A conversation with Farao


    Nicholas Coyne spoke with Farao about seeing music in geometric shapes, being funny without being humorous, tending to a farm of synths and what silver and gold sound like.

    I was judgmental about it, but once I found this Soviet synth, it really opened up everything to me. Everything sounded real and alive and harsh and brutal.


    Nicholas Coyne

    What you get out of playing with the synth as a base of your work? It’s this seemingly unlimited and endlessly inspirational instrument. What is your relationship with the synth like?

    Kari Jahnsen

    Hmm, where should I begin? The first synth I ever bought was a Soviet synth called an Electronika EM-25, which I used a lot on my first EP from 2014. The studio I was recording in at the time had one, and the producer I was working with had spent some time showing me the synth. I was blown away by its capabilities.


    What made you want to get one for yourself?
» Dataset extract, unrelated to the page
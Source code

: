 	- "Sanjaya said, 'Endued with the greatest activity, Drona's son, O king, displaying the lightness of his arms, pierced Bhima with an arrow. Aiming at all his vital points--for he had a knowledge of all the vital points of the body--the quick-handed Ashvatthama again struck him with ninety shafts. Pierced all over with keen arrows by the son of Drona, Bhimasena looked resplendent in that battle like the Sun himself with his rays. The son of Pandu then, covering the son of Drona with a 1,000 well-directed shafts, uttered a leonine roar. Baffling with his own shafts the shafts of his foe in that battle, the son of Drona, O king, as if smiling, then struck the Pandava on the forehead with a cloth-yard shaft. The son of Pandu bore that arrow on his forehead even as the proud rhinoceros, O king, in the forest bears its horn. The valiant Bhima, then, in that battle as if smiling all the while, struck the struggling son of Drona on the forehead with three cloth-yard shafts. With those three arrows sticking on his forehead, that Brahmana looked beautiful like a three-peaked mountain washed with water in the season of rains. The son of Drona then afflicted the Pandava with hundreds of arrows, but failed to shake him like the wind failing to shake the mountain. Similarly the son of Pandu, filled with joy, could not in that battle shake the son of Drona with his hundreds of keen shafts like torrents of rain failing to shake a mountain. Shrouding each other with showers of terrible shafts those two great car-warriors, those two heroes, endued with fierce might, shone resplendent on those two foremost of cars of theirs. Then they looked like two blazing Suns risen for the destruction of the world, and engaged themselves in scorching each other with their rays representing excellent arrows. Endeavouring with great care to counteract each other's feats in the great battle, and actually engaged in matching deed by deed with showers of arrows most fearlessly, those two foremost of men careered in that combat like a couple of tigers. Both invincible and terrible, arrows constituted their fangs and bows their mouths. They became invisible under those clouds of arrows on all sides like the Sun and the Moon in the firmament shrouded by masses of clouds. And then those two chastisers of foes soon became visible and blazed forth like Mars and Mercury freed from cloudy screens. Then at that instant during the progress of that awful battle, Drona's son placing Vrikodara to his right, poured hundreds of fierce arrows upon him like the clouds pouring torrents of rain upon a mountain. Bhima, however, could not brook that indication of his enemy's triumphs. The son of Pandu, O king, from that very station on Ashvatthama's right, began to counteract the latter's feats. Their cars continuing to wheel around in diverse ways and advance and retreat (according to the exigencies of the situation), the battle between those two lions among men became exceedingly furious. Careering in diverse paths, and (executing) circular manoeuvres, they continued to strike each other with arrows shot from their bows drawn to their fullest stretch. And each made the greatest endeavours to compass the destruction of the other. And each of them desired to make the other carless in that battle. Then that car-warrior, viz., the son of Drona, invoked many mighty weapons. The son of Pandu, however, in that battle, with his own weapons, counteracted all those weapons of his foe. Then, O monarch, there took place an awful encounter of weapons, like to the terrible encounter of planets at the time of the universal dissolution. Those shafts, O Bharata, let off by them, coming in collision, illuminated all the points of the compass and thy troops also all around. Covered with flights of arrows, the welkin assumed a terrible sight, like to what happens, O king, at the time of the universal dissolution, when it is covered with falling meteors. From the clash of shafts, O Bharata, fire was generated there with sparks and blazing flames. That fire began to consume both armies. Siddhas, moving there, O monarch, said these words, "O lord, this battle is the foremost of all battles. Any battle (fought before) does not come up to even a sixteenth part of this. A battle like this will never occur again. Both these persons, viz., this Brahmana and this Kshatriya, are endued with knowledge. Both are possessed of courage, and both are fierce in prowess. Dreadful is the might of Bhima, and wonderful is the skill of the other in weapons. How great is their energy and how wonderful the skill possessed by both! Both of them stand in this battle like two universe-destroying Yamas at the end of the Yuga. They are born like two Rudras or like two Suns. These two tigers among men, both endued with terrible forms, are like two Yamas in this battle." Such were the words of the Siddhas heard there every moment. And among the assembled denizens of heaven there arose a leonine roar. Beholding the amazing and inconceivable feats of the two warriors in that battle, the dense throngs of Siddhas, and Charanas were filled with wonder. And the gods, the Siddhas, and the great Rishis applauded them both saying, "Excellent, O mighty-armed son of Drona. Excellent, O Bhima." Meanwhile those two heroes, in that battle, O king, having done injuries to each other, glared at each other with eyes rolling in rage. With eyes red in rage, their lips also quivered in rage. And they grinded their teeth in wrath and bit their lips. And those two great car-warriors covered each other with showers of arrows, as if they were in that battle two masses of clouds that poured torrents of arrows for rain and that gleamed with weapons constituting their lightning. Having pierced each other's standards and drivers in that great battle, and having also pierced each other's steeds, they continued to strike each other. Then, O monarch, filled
    Well, I don’t think I really liked much synth music. It’s all very digital and cold and soulless-sounding to me. I don’t like that at all. I was judgmental about it, but once I found this Soviet synth, it really opened up everything to me. Everything sounded real and alive and harsh and brutal.


    You felt like it was something you could almost fight to get a sound from?

    Yes, yes. Now, I have a studio in Berlin. A synthesizer studio.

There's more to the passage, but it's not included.